(Dataset items)

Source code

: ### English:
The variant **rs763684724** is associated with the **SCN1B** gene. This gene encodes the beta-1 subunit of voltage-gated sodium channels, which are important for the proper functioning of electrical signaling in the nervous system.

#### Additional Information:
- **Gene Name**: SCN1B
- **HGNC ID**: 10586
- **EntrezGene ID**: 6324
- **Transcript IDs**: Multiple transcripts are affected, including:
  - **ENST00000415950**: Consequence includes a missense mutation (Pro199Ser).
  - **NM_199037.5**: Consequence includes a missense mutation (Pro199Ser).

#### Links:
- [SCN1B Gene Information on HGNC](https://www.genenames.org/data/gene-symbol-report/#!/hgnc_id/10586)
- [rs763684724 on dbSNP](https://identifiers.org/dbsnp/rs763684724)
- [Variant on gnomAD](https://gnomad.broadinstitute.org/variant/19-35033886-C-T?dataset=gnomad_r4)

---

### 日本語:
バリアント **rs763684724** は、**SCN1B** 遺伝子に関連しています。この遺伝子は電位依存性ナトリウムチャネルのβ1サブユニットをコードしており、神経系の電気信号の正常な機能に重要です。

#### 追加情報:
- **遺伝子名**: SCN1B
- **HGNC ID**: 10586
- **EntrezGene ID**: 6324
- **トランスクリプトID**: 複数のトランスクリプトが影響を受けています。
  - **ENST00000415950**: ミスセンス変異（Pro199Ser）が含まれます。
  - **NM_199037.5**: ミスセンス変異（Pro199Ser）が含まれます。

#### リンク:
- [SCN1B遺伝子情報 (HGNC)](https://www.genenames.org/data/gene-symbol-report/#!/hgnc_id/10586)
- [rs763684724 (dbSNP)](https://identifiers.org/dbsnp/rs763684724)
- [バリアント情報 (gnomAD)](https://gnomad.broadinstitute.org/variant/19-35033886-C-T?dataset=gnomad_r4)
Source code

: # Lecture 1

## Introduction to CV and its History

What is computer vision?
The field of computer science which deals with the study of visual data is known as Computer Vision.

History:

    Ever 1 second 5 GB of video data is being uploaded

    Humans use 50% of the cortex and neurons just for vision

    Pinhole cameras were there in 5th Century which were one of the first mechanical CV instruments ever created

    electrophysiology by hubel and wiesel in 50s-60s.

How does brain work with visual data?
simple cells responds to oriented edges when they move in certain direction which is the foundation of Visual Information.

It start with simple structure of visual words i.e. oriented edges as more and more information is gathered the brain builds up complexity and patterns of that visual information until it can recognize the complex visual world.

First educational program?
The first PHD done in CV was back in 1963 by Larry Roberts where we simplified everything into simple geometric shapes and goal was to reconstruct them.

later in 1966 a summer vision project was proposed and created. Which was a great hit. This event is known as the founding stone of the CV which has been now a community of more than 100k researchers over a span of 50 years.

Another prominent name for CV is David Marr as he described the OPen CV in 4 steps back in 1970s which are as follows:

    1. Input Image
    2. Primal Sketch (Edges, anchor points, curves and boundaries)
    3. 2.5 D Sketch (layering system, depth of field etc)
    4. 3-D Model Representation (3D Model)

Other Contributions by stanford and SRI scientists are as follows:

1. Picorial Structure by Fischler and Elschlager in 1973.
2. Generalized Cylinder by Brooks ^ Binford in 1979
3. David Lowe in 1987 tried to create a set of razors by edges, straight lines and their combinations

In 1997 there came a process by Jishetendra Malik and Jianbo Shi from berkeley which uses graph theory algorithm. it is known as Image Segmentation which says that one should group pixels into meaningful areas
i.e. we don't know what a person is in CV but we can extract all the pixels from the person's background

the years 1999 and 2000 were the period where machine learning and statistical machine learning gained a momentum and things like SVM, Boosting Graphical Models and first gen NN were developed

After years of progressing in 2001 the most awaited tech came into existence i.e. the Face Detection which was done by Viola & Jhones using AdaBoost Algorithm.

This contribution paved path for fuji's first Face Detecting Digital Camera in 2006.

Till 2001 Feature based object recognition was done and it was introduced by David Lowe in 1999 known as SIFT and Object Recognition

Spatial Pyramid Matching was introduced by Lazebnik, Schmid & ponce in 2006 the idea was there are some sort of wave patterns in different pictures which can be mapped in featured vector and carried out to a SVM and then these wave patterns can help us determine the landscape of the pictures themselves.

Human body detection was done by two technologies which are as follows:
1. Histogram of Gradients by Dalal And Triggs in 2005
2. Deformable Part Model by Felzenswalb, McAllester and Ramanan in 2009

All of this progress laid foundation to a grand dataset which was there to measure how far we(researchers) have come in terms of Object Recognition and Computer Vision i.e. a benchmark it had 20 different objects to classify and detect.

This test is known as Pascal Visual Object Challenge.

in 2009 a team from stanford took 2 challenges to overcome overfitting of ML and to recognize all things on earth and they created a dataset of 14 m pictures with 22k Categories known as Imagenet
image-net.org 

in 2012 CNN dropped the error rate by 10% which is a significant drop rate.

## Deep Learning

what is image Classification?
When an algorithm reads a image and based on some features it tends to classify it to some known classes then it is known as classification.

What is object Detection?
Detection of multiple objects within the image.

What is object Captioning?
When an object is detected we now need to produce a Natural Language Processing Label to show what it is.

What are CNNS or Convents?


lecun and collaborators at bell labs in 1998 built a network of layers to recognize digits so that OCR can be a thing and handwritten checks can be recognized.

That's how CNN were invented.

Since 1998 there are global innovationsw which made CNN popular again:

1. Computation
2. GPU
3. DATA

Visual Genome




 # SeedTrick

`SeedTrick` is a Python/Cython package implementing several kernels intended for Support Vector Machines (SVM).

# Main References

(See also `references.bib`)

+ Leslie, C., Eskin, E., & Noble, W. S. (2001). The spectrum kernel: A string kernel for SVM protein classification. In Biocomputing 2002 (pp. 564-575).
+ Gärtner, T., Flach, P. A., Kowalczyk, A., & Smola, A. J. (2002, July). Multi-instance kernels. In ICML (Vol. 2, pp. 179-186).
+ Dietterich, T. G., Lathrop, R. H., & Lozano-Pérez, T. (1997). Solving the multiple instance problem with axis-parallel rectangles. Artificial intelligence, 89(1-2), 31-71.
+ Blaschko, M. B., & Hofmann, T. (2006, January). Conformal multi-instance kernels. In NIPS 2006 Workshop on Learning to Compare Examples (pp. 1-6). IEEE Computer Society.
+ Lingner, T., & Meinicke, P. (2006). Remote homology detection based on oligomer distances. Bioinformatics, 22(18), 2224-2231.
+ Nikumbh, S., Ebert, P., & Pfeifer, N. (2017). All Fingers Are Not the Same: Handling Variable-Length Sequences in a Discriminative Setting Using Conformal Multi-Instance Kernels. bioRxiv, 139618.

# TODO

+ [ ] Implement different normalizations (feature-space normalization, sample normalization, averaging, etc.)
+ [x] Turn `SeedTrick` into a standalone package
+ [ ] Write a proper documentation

TASK REQUIREMENTS: All records above must be printed again, exactly.

WRITTEN ANSWER:
Source code

: ### English:
The variant **rs763684724** is associated with the **SCN1B** gene. This gene encodes the beta-1 subunit of voltage-gated sodium channels, which are important for the proper functioning of electrical signaling in the nervous system.

#### Additional Information:
- **Gene Name**: SCN1B
- **HGNC ID**: 10586
- **EntrezGene ID**: 6324
- **Transcript IDs**: Multiple transcripts are affected, including:
  - **ENST00000415950**: Consequence includes a missense mutation (Pro199Ser).
  - **NM_199037.5**: Consequence includes a missense mutation (Pro199Ser).

#### Links:
- [SCN1B Gene Information on HGNC](https://www.genenames.org/data/gene-symbol-report/#!/hgnc_id/10586)
- [rs763684724 on dbSNP](https://identifiers.org/dbsnp/rs763684724)
- [Variant on gnomAD](https://gnomad.broadinstitute.org/variant/19-35033886-C-T?dataset=gnomad_r4)

---

### 日本語:
バリアント **rs763684724** は、**SCN1B** 遺伝子に関連しています。この遺伝子は電位依存性ナトリウムチャネルのβ1サブユニットをコードしており、神経系の電気信号の正常な機能に重要です。

#### 追加情報:
- **遺伝子名**: SCN1B
- **HGNC ID**: 10586
- **EntrezGene ID**: 6324
- **トランスクリプトID**: 複数のトランスクリプトが影響を受けています。
  - **ENST00000415950**: ミスセンス変異（Pro199Ser）が含まれます。
  - **NM_199037.5**: ミスセンス変異（Pro199Ser）が含まれます。

#### リンク:
- [SCN1B遺伝子情報 (HGNC)](https://www.genenames.org/data/gene-symbol-report/#!/hgnc_id/10586)
- [rs763684724 (dbSNP)](https://identifiers.org/dbsnp/rs763684724)
- [バリアント情報 (gnomAD)](https://gnomad.broadinstitute.org/variant/19-35033886-C-T?dataset=gnomad_r4)
Source code

: # Lecture 1

## Introduction to CV and its History

What is computer vision?
The field of computer science which deals with the study of visual data is known as Computer Vision.

History:

    Ever 1 second 5 GB of video data is being uploaded

    Humans use 50% of the cortex and neurons just for vision

    Pinhole cameras were there in 5th Century which were one of the first mechanical CV instruments ever created

    electrophysiology by hubel and wiesel in 50s-60s.

How does brain work with visual data?
simple cells responds to oriented edges when they move in certain direction which is the foundation of Visual Information.

It start with simple structure of visual words i.e. oriented edges as more and more information is gathered the brain builds up complexity and patterns of that visual information until it can recognize the complex visual world.

First educational program?
The first PHD done in CV was back in 1963 by Larry Roberts where we simplified everything into simple geometric shapes and goal was to reconstruct them.

later in 1966 a summer vision project was proposed and created. Which was a great hit. This event is known as the founding stone of the CV which has been now a community of more than 100k researchers over a span of 50 years.

Another prominent name for CV is David Marr as he described the OPen CV in 4 steps back in 1970s which are as follows:

    1. Input Image
    2. Primal Sketch (Edges, anchor points, curves and boundaries)
    3. 2.5 D Sketch (layering system, depth of field etc)
    4. 3-D Model Representation (3D Model)

Other Contributions by stanford and SRI scientists are as follows:

1. Picorial Structure by Fischler and Elschlager in 1973.
2. Generalized Cylinder by Brooks ^ Binford in 1979
3. David Lowe in 1987 tried to create a set of razors by edges, straight lines and their combinations

In 1997 there came a process by Jishetendra Malik and Jianbo Shi from berkeley which uses graph theory algorithm. it is known as Image Segmentation which says that one should group pixels into meaningful areas
i.e. we don't know what a person is in CV but we can extract all the pixels from the person's background

the years 1999 and 2000 were the period where machine learning and statistical machine learning gained a momentum and things like SVM, Boosting Graphical Models and first gen NN were developed

After years of progressing in 2001 the most awaited tech came into existence i.e. the Face Detection which was done by Viola & Jhones using AdaBoost Algorithm.

This contribution paved path for fuji's first Face Detecting Digital Camera in 2006.

Till 2001 Feature based object recognition was done and it was introduced by David Lowe in 1999 known as SIFT and Object Recognition

Spatial Pyramid Matching was introduced by Lazebnik, Schmid & ponce in 2006 the idea was there are some sort of wave patterns in different pictures which can be mapped in featured vector and carried out to a SVM and then these wave patterns can help us determine the landscape of the pictures themselves.

Human body detection was done by two technologies which are as follows:
1. Histogram of Gradients by Dalal And Triggs in 2005
2. Deformable Part Model by Felzenswalb, McAllester and Ramanan in 2009

All of this progress laid foundation to a grand dataset which was there to measure how far we(researchers) have come in terms of Object Recognition and Computer Vision i.e. a benchmark it had 20 different objects to classify and detect.

This test is known as Pascal Visual Object Challenge.

in 2009 a team from stanford took 2 challenges to overcome overfitting of ML and to recognize all things on earth and they created a dataset of 14 m pictures with 22k Categories known as Imagenet
image-net.org 

in 2012 CNN dropped the error rate by 10% which is a significant drop rate.

## Deep Learning

what is image Classification?
When an algorithm reads a image and based on some features it tends to classify it to some known classes then it is known as classification.

What is object Detection?
Detection of multiple objects within the image.

What is object Captioning?
When an object is detected we now need to produce a Natural Language Processing Label to show what it is.

What are CNNS or Convents?


lecun and collaborators at bell labs in 1998 built a network of layers to recognize digits so that OCR can be a thing and handwritten checks can be recognized.

That's how CNN were invented.

Since 1998 there are global innovationsw which made CNN popular again:

1. Computation
2. GPU
3. DATA

Visual Genome




 # SeedTrick

`SeedTrick` is a Python/Cython package implementing several kernels intended for Support Vector Machines (SVM).

# Main References

(See also `references.bib`)

+ Leslie, C., Eskin, E., & Noble, W. S. (2001). The spectrum kernel: A string kernel for SVM protein classification. In Biocomputing 2002 (pp. 564-575).
+ Gärtner, T., Flach, P. A., Kowalczyk, A., & Smola, A. J. (2002, July). Multi-instance kernels. In ICML (Vol. 2, pp. 179-186).
+ Dietterich, T. G., Lathrop, R. H., & Lozano-Pérez, T. (1997). Solving the multiple instance problem with axis-parallel rectangles. Artificial intelligence, 89(1-2), 31-71.
+ Blaschko, M. B., & Hofmann, T. (2006, January). Conformal multi-instance kernels. In NIPS 2006 Workshop on Learning to Compare Examples (pp. 1-6). IEEE Computer Society.
+ Lingner, T., & Meinicke, P. (2006). Remote homology detection based on oligomer distances. Bioinformatics, 22(18), 2224-2231.
+ Nikumbh, S., Ebert, P., & Pfeifer, N. (2017). All Fingers Are Not the Same: Handling Variable-Length Sequences in a Discriminative Setting Using Conformal Multi-Instance Kernels. bioRxiv, 139618.

# TODO

+ [ ] Implement different normalizations (feature-space normalization, sample normalization, averaging, etc.)
+ [x] Turn `SeedTrick` into a standalone package
+ [ ] Write a proper documentation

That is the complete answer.